> _Assignment_: Below are records. Copy every line with "htaccess" in it.

> _Available data_:
################
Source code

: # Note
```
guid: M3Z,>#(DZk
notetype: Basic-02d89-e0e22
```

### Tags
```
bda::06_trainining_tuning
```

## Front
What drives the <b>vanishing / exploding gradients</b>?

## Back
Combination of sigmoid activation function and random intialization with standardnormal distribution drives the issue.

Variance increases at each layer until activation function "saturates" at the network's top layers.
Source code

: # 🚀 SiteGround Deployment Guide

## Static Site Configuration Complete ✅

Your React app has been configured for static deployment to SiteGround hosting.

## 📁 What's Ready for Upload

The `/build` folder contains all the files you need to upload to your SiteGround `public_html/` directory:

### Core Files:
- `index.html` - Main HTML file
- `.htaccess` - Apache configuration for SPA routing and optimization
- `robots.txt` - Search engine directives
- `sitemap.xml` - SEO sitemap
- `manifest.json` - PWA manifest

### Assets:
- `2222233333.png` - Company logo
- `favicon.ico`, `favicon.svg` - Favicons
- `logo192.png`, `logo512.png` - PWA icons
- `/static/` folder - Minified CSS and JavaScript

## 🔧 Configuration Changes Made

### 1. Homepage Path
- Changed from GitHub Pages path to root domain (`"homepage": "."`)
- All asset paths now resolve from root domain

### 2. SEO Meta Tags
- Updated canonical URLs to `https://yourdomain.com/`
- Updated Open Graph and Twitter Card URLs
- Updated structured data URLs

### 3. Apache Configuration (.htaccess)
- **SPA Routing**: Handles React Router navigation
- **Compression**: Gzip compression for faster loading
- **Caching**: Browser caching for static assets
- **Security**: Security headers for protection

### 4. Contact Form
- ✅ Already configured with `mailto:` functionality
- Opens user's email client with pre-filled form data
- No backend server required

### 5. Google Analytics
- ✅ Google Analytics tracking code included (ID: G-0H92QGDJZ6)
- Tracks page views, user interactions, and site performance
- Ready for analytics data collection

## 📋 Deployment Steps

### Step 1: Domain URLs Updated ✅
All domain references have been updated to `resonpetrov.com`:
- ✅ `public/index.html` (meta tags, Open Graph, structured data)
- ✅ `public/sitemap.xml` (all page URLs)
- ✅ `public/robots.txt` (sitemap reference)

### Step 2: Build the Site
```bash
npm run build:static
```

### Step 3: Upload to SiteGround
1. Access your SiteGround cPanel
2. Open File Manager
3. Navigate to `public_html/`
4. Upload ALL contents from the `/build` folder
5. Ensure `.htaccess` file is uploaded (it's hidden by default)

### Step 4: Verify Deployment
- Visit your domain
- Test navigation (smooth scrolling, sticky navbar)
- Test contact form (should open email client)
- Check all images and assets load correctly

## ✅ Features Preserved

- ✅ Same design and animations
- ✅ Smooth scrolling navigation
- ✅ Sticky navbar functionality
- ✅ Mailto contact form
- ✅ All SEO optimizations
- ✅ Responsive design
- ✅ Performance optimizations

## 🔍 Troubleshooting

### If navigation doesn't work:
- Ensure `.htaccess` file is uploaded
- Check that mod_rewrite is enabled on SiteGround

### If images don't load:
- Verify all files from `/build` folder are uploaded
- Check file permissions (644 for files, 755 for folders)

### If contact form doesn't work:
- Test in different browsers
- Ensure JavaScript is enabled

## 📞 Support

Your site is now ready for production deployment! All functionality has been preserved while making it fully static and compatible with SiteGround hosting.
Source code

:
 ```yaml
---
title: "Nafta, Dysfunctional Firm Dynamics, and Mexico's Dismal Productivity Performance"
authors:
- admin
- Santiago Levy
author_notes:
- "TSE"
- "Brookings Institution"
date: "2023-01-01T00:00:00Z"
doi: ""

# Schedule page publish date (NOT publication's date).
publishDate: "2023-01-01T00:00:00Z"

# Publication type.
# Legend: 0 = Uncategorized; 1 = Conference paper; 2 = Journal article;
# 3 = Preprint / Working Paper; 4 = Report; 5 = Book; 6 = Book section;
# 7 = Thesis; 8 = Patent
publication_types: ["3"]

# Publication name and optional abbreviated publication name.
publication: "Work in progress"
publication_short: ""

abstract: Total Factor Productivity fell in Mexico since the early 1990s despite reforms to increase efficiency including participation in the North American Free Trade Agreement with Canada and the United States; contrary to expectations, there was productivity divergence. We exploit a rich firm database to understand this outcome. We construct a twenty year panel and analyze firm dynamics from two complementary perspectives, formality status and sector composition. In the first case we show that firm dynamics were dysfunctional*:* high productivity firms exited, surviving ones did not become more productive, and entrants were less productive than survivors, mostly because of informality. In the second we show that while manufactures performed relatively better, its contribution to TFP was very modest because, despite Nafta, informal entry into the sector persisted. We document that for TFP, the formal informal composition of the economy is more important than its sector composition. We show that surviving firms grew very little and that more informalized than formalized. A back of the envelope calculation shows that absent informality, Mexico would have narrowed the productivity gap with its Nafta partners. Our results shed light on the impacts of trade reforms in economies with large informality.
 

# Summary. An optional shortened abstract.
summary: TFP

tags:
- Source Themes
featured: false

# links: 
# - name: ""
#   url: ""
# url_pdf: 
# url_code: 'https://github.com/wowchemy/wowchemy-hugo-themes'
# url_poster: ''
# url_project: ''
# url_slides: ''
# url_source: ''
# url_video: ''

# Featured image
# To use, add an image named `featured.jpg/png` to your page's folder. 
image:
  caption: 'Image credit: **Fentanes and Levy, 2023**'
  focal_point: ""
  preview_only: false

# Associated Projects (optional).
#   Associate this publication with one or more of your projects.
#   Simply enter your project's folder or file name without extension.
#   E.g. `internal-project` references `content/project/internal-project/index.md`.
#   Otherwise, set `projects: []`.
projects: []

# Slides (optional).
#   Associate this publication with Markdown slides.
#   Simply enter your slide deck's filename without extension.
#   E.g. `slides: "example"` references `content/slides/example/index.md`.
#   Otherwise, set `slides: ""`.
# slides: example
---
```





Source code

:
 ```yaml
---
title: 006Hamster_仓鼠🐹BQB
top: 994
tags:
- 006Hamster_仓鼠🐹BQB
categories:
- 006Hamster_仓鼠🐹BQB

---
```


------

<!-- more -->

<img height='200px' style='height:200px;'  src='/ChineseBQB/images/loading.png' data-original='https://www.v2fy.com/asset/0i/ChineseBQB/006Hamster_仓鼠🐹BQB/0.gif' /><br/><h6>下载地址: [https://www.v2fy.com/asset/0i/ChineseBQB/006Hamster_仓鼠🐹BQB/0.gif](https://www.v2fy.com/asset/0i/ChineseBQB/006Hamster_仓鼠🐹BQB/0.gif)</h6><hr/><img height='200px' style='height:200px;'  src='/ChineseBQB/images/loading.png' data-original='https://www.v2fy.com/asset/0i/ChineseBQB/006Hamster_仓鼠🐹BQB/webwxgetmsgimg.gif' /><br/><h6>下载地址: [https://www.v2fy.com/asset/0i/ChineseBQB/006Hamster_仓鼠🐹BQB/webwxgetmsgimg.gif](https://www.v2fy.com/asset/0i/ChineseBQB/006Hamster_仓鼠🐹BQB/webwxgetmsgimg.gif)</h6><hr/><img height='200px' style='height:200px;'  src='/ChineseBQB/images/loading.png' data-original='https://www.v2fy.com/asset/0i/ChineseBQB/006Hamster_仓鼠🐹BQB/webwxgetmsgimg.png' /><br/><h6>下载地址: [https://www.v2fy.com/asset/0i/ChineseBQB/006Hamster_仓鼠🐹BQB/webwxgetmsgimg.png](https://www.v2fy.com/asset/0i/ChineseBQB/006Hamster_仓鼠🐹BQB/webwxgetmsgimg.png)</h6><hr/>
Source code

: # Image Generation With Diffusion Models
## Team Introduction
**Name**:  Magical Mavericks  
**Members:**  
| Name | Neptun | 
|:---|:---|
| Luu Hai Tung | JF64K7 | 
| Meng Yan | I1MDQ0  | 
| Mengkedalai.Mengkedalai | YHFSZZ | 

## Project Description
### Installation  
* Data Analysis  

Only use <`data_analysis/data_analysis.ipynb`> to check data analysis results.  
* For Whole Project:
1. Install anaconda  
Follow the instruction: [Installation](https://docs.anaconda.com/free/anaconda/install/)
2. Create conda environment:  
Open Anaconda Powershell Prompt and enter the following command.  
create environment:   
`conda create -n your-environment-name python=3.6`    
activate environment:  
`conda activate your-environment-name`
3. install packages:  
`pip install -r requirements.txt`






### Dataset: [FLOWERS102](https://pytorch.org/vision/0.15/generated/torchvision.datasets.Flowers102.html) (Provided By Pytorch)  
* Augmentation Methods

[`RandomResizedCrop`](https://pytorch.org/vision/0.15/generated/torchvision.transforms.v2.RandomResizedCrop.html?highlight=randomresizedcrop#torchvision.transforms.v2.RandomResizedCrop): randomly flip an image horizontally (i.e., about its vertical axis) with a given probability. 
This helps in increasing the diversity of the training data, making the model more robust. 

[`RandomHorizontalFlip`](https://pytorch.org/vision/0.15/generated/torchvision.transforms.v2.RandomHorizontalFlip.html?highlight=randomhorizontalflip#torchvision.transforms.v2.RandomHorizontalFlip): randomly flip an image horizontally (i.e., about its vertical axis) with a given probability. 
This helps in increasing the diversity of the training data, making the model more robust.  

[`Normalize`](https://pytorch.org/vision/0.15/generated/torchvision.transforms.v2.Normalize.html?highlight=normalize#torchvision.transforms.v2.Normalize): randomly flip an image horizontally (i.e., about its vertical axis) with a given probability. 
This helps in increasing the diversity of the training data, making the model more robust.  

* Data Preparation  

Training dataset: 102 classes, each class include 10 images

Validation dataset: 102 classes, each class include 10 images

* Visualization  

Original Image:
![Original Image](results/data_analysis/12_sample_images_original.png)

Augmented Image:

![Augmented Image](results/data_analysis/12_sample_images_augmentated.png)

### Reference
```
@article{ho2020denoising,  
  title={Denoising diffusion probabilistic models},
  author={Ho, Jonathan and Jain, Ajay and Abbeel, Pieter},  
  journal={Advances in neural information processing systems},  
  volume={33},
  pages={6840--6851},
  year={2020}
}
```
################
> _Solution to the problem_:
- `.htaccess` - Apache configuration for SPA routing and optimization
### 3. Apache Configuration (.htaccess)
5. Ensure `.htaccess` file is uploaded (it's hidden by default)
- Ensure `.htaccess` file is uploaded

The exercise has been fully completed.